Why a Bloody Pogrom in 1903
Gave Me Life in 1942
By Shlomo Maital
The word “pogrom” is a Russian word, usually applied to anti-Jewish violence in the Russian Empire in the late 19th and early 20th centuries.
Today’s New York Times has a review of a new book by Stanford University historian Steven J. Zipperstein, Pogrom: Kishinev and the Tilt of History. The review reminded me that the reason I am alive, on this earth, is because of this horrendous pogrom.
On Easter in 1903, mobs of anti-Semites tore through the Jewish section of Kishinev, a provincial town on the western edge of the Russian empire. In just 1 1/2 days, in a cluster of streets and alleyways, they murdered 49 Jews, raped scores of women and girls, ransacked stores and homes, and shredded the sacred Torah. Many children were killed. That event came to define “pogrom” — a word derived from the Russian for thunderstorm — and to represent the worst horrors perpetrated against Jews in Europe before the Holocaust. Its reverberations would reshape the image of czarist Russia, alter U.S. immigration policy, bring Jews into the Russian revolutionary movement and even help launch the NAACP. “It was a moment,” Stanford historian Steven J. Zipperstein writes, “that cast a shadow so deep, wide and variegated as to leave its imprint on Jews, on Jew-haters, and on wounds licked ever since.”
My late mother was born in 1909, six years after the pogrom, in a small rural Jewish village, Dombroven, in Bessarabia, 300 kms. (180 miles) from Kishinev. (Bessarabia is now called Moldova, and It is the poorest nation in Europe). My father was also born in Dombroven, in 1904, just after the pogrom.
The pogrom made it clear to the Jews of Dombroven that they had no future there. This, even though Dombroven had a small Jewish militia that circled the village at night and guarded it from the marauding Cossacks. My grandfather Israel, my father’s father, left for America. His mission: Raise money to bring the family over. (The Kishinev pogrom, as Zipperstein notes, did help open the immigration doors of both Canada and the US). He worked very hard, even though he was a Talmud scholar by nature, and made enough money to pay for the family’s passage. He missed his family terribly. He sent the money by mail – and it was lost in transit when World War I broke out, in 1914. My grandfather died in Pittsburgh in 1918, during the global influenza epidemic. I believe he simply died of a broken heart. I once searched for and found his grave, up on the old Jewish cemetary on Mt. Liberty. I am named (Yisrael Shlomo) for him.

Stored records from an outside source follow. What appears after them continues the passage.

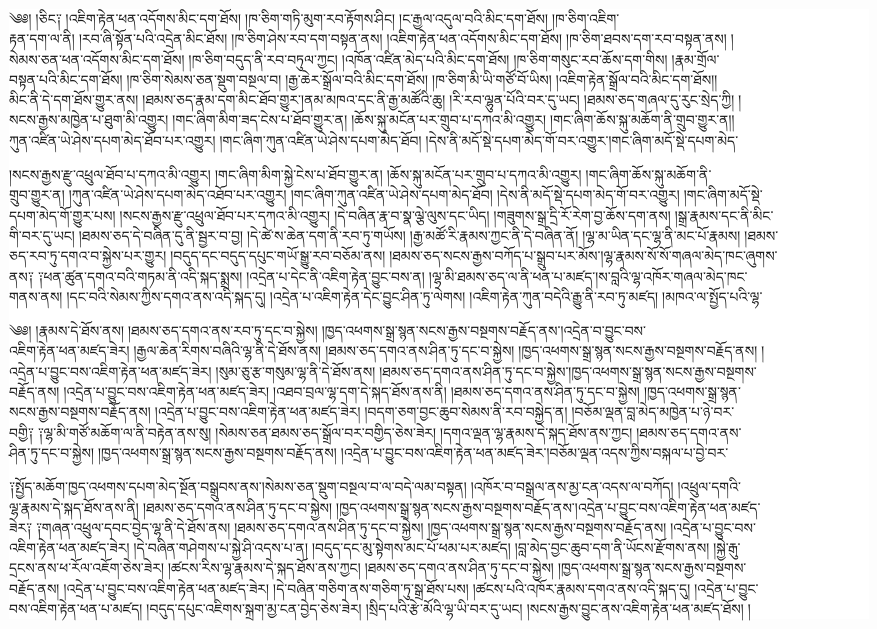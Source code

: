   
༄༅། །ཅིང༑ །འཇིག་རྟེན་ཕན་འདོགས་མིང་དག་ཐོས། །ཁ་ཅིག་གཏི་མུག་རབ་རྟོགས་ཤིང། །ང་རྒྱལ་འདུལ་བའི་མིང་དག་ཐོས། །ཁ་ཅིག་འཇིག་  
རྟན་དག་ལ་ནི། །རབ་ཞི་སྟོན་པའི་འདྲེན་མིང་ཐོས། །ཁ་ཅིག་ཤེས་རབ་དག་བསྟན་ནས། །འཇིག་རྟེན་ཕན་འདོགས་མིང་དག་ཐོས། །ཁ་ཅིག་ཐབས་དག་རབ་བསྟན་ནས། །  
སེམས་ཅན་ཕན་འདོགས་མིང་དག་ཐོས། །ཁ་ཅིག་བདུད་ནི་རབ་བཏུལ་ཀྱང། །འཁོན་འཛིན་མེད་པའི་མིང་དག་ཐོས། །ཁ་ཅིག་གསུང་རབ་ཆོས་དག་གིས། །རྣམ་གྲོལ་  
བསྟན་པའི་མིང་དག་ཐོས། །ཁ་ཅིག་སེམས་ཅན་སྡུག་བསྔལ་བ། །རྒྱ་ཆེར་སྒྲོལ་བའི་མིང་དག་ཐོས། །ཁ་ཅིག་མི་ཡི་གཙོ་བོ་ཡིས། །འཇིག་རྟེན་སྒྲོལ་བའི་མིང་དག་ཐོས།།  
མིང་ནི་དེ་དག་ཐོས་གྱུར་ནས། །ཐམས་ཅད་རྣམ་དག་མིང་ཐོབ་གྱུར་།ནམ་མཁའ་དང་ནི་རྒྱ་མཚོའི་ཆུ། །རི་རབ་ལྷུན་པོའི་བར་དུ་ཡང། །ཐམས་ཅད་གཞལ་དུ་རུང་སྲེད་ཀྱི། །  
སངས་རྒྱས་མཁྱེན་པ་ཐུག་མི་འགྱུར། །གང་ཞིག་མིག་ཟད་ངེས་པ་ཐོབ་གྱུར་ན། །ཆོས་སྐུ་མངོན་པར་གྲུབ་པ་དཀའ་མི་འགྱུར། །གང་ཞིག་ཆོས་སྐུ་མཆོག་ནི་གྲུབ་གྱུར་ན།།  
ཀུན་འཛིན་ཡེ་ཤེས་དཔག་མེད་ཐོབ་པར་འགྱུར། །གང་ཞིག་ཀུན་འཛིན་ཡེ་ཤེས་དཔག་མེད་ཐོབ། །དེས་ནི་མདོ་སྡེ་དཔག་མེད་གོ་བར་འགྱུར་།གང་ཞིག་མདོ་སྡེ་དཔག་མེད་  
  
  
།སངས་རྒྱས་རྫུ་འཕྲུལ་ཐོབ་པ་དཀའ་མི་འགྱུར། །གང་ཞིག་མིག་སྐྱེ་ངེས་པ་ཐོབ་གྱུར་ན། །ཆོས་སྐུ་མངོན་པར་གྲུབ་པ་དཀའ་མི་འགྱུར། །གང་ཞིག་ཆོས་སྐུ་མཆོག་ནི་  
གྲུབ་གྱུར་ན། །ཀུན་འཛིན་ཡེ་ཤེས་དཔག་མེད་འཐོབ་པར་འགྱུར། །གང་ཞིག་ཀུན་འཛིན་ཡེ་ཤེས་དཔག་མེད་ཐོབ། །དེས་ནི་མདོ་སྡེ་དཔག་མེད་གོ་བར་འགྱུར། །གང་ཞིག་མདོ་སྡེ་  
དཔག་མེད་གོ་གྱུར་པས། །སངས་རྒྱས་རྫུ་འཕྲུལ་ཐོབ་པར་དཀའ་མི་འགྱུར། །དེ་བཞིན་རྣ་བ་སྣ་ལྕེ་ལུས་དང་ཡིད། །གཟུགས་སྒྲ་དྲི་རོ་རེག་བྱ་ཆོས་དག་ནས། །སྒྲ་རྣམས་དང་ནི་མིང་  
གི་བར་དུ་ཡང། །ཐམས་ཅད་དེ་བཞིན་དུ་ནི་སྦྱར་བ་བྱ། །དེ་ཚེ་ས་ཆེན་དག་ནི་རབ་ཏུ་གཡོས། །རྒྱ་མཚོ་རི་རྣམས་ཀྱང་ནི་དེ་བཞིན་ནོ། །ལྷ་མ་ཡིན་དང་ལྷ་ནི་མང་པོ་རྣམས། །ཐམས་  
ཅད་རབ་ཏུ་དགའ་བ་སྐྱེས་པར་གྱུར། །བདུད་དང་བདུད་དཔུང་གཡོ་སྒྱུ་རབ་བཅོམ་ནས། །ཐམས་ཅད་སངས་རྒྱས་བཀོད་པ་སྒྲུབ་པར་མོས་།ལྷ་རྣམས་སོ་སོ་གཞལ་མེད་ཁང་ཞུགས་  
ནས༑ ༑ཕན་ཚུན་དགའ་བའི་གཏམ་ནི་འདི་སྐད་སྨྲས། །འདྲེན་པ་དེང་ནི་འཇིག་རྟེན་བྱུང་བས་ན། །ལྷ་མི་ཐམས་ཅད་ལ་ནི་ཕན་པ་མཛད་།ས་བླའི་ལྷ་འཁོར་གཞལ་མེད་ཁང་  
གནས་ནས། །དང་བའི་སེམས་ཀྱིས་དགའ་ནས་འདི་སྐད་དུ། །འདྲེན་པ་འཇིག་རྟེན་དེང་བྱུང་ཤིན་ཏུ་ལེགས། །འཇིག་རྟེན་ཀུན་བདེའི་རྒྱུ་ནི་རབ་ཏུ་མཛད། །མཁའ་ལ་སྤྱོད་པའི་ལྷ་  
  
  
༄༅། །རྣམས་དེ་ཐོས་ནས། །ཐམས་ཅད་དགའ་ནས་རབ་ཏུ་དང་བ་སྐྱེས། །ཁྱད་འཕགས་སྒྲ་སྙན་སངས་རྒྱས་བསྔགས་བརྗོད་ནས་།འདྲེན་བ་བྱུང་བས་  
འཇིག་རྟེན་ཕན་མཛད་ཟེར། །རྒྱལ་ཆེན་རིགས་བཞིའི་ལྷ་ནི་དེ་ཐོས་ནས། །ཐམས་ཅད་དགའ་ནས་ཤིན་ཏུ་དང་བ་སྐྱེས། །ཁྱད་འཕགས་སྒྲ་སྙན་སངས་རྒྱས་བསྔགས་བརྗོད་ནས། །  
འདྲེན་པ་བྱུང་བས་འཇིག་རྟེན་ཕན་མཛད་ཟེར། །སུམ་ཅུ་རྩ་གསུམ་ལྷ་ནི་དེ་ཐོས་ནས། །ཐམས་ཅད་དགའ་ནས་ཤིན་ཏུ་དང་བ་སྐྱེས་།ཁྱད་འཕགས་སྒྲ་སྙན་སངས་རྒྱས་བསྔགས་  
བརྗོད་ནས། །འདྲེན་པ་བྱུང་བས་འཇིག་རྟེན་ཕན་མཛད་ཟེར། །འཐབ་བྲལ་ལྷ་དག་དེ་སྐད་ཐོས་ནས་ནི། །ཐམས་ཅད་དགའ་ནས་ཤིན་ཏུ་དང་བ་སྐྱེས། །ཁྱད་འཕགས་སྒྲ་སྙན་  
སངས་རྒྱས་བསྔགས་བརྗོད་ནས། །འདྲེན་པ་བྱུང་བས་འཇིག་རྟེན་ཕན་མཛད་ཟེར། །བདག་ཅག་བྱང་ཆུབ་སེམས་ནི་རབ་བསྐྱེད་ན། །བཅོམ་ལྡན་བླ་མེད་མཁྱེན་པ་ཉེ་བར་  
བགྱི༑ ༑ལྷ་མི་གཙོ་མཆོག་ལ་ནི་བརྟེན་ནས་སུ། །སེམས་ཅན་ཐམས་ཅད་སྒྲོལ་བར་བགྱིད་ཅེས་ཟེར། །དགའ་ལྡན་ལྷ་རྣམས་དེ་སྐད་ཐོས་ནས་ཀྱང། །ཐམས་ཅད་དགའ་ནས་  
ཤིན་ཏུ་དང་བ་སྐྱེས། །ཁྱད་འཕགས་སྒྲ་སྙན་སངས་རྒྱས་བསྔགས་བརྗོད་ནས། །འདྲེན་པ་བྱུང་བས་འཇིག་རྟེན་ཕན་མཛད་ཟེར་།བཅོམ་ལྡན་འདས་ཀྱིས་བསྐལ་པ་བྱེ་བར་  
  
  
༑སྤྱོད་མཆོག་ཁྱད་འཕགས་དཔག་མེད་སྔོན་བསྒྲུབས་ནས་།སེམས་ཅན་སྡུག་བསྔལ་བ་ལ་བདེ་ལམ་བསྟན། །འཁོར་བ་བསྒྲལ་ནས་མྱ་ངན་འདས་ལ་བཀོད། །འཕྲུལ་དགའི་  
ལྷ་རྣམས་དེ་སྐད་ཐོས་ནས་ནི། །ཐམས་ཅད་དགའ་ནས་ཤིན་ཏུ་དང་བ་སྐྱེས། །ཁྱད་འཕགས་སྒྲ་སྙན་སངས་རྒྱས་བསྔགས་བརྗོད་ནས་།འདྲེན་པ་བྱུང་བས་འཇིག་རྟེན་ཕན་མཛད་  
ཟེར༑ ༑གཞན་འཕྲུལ་དབང་བྱེད་ལྷ་ནི་དེ་ཐོས་ནས། །ཐམས་ཅད་དགའ་ནས་ཤིན་ཏུ་དང་བ་སྐྱེས། །ཁྱད་འཕགས་སྒྲ་སྙན་སངས་རྒྱས་བསྔགས་བརྗོད་ནས། །འདྲེན་པ་བྱུང་བས་  
འཇིག་རྟེན་ཕན་མཛད་ཟེར། །དེ་བཞིན་གཤེགས་པ་སྐྱེ་ཤི་འདས་པ་ན། །བདུད་དང་མུ་སྟེགས་མང་པོ་ཕམ་པར་མཛད། །བླ་མེད་བྱང་ཆུབ་དག་ནི་ཡོངས་རྫོགས་ནས། །སྐྱེ་རྒུ་  
དྲངས་ནས་ཕ་རོལ་འཇོག་ཅེས་ཟེར། །ཚངས་རིས་ལྷ་རྣམས་དེ་སྐད་ཐོས་ནས་ཀྱང། །ཐམས་ཅད་དགའ་ནས་ཤིན་ཏུ་དང་བ་སྐྱེས། །ཁྱད་འཕགས་སྒྲ་སྙན་སངས་རྒྱས་བསྔགས་  
བརྗོད་ནས། །འདྲེན་པ་བྱུང་བས་འཇིག་རྟེན་ཕན་མཛད་ཟེར། །དེ་བཞིན་གཅིག་ནས་གཅིག་ཏུ་སྒྲ་ཐོས་པས། །ཚངས་པའི་འཁོར་རྣམས་དགའ་ནས་འདི་སྐད་དུ། །འདྲེན་པ་བྱུང་  
བས་འཇིག་རྟེན་ཕན་པ་མཛད། །བདུད་དཔུང་འཇིགས་སྐྲག་མྱ་ངན་བྱེད་ཅེས་ཟེར། །སྲིད་པའི་རྩེ་མོའི་ལྷ་ཡི་བར་དུ་ཡང། །སངས་རྒྱས་བྱུང་ནས་འཇིག་རྟེན་ཕན་མཛད་ཐོས། །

So, with my grandmother Rivka a widow, it was up to my father, the oldest, to make the journey to Canada. He left in 1920; he was only 16. Grandmother Rivka insisted that he take his sister, Dora, age 12 with him. The two young people were stranded for an entire winter in Antwerp, because Canadian immigration claimed my father had an eye disease (he didn’t). In the Spring, the Jewish community in Antwerp helped, arranged a visa, and the pair left for Canada by ship, landing in Montreal, and travelling by train to Regina, Saskatchewan, where relatives had settled earlier. My mother had emigrated earlier to Canada, with her mother and father, in 1910, when she was only a year old.
Many Jewish people did not emigrate. They were wiped out by the Nazis during World War II. So, my mother and father, grandmother Rivka, grandfather David, and grandmother Sassi Feige, and aunts and uncles, were saved because the pogrom made them desperate to migrate, and because Canada and the US welcomed them, partly as a result of the widely publicized bloody pogrom.
How terrible was the 1903 Kishinev pogram? Israel’s national poet Haim Nachman Bialik, who at the time lived nearby, in Odessa, (now Ukraine), wrote a poem, The Slaughter, about the pogrom, including these striking last lines: “A curse on any who says, Avenge this! For revenge for the blood of a child, Satan himself has not yet invented”.
I was born in Regina, Sask., in 1942. Had my father not made the perilous journey to Canada, with his little sister, and had he not survived that awful cold winter in Antwerp, I would not be here.
Every time I read about migrants drowning in the Mediterranean, or children torn from their migrant mothers and fathers in Texas, or Syrians bombed and gassed, or Israel trying to expel Eritreans and Sudanese against their will, I feel deep physical pain. I can only believe that there is a punishment for those who mistreat hapless homeless migrants, and that one day, somehow, it will be meted out with justice.